Directions for this task:
Find the word "container" in the data, then copy each line where it is found.

Collected data entries
------------------------------------------------------------
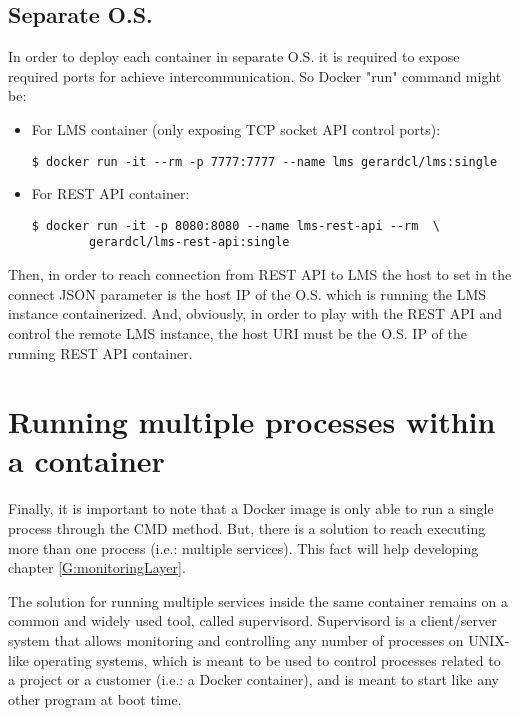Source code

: \subsection{Separate O.S.}

In order to deploy each container in separate O.S. it is required to expose required ports for achieve intercommunication. So Docker "run" command might be:
\begin{itemize}
\item For LMS container (only exposing TCP socket API control ports): \hfill

\begin{verbatim}
$ docker run -it --rm -p 7777:7777 --name lms gerardcl/lms:single
\end{verbatim}
\item For REST API container: \hfill

\begin{verbatim}
$ docker run -it -p 8080:8080 --name lms-rest-api --rm  \
		gerardcl/lms-rest-api:single
\end{verbatim}
\end{itemize}

Then, in order to reach connection from REST API to LMS the host to set in the connect JSON parameter is the host IP of the O.S. which is running the LMS instance containerized. And, obviously, in order to play with the REST API and control the remote LMS instance, the host URI must be the O.S. IP of the running REST API container.

\section{Running multiple processes within a container}

Finally, it is important to note that a Docker image is only able to run a single process through the CMD method. But, there is a solution to reach executing more than one process (i.e.: multiple services). This fact will help developing chapter \ref{G:monitoringLayer}.

The solution for running multiple services inside the same container remains on a common and widely used tool, called supervisord. Supervisord is a client/server system that allows monitoring and controlling any number of processes on UNIX-like operating systems, which is meant to be used to control processes related to a project or a customer (i.e.: a Docker container), and is meant to start like any other program at boot time.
------------------------------------------------------------
Response box:
In order to deploy each container in separate O.S. it is required to expose required ports for achieve intercommunication. So Docker "run" command might be:
\item For LMS container (only exposing TCP socket API control ports): \hfill
\item For REST API container: \hfill
Then, in order to reach connection from REST API to LMS the host to set in the connect JSON parameter is the host IP of the O.S. which is running the LMS instance containerized. And, obviously, in order to play with the REST API and control the remote LMS instance, the host URI must be the O.S. IP of the running REST API container.
\section{Running multiple processes within a container}
The solution for running multiple services inside the same container remains on a common and widely used tool, called supervisord. Supervisord is a client/server system that allows monitoring and controlling any number of processes on UNIX-like operating systems, which is meant to be used to control processes related to a project or a customer (i.e.: a Docker container), and is meant to start like any other program at boot time.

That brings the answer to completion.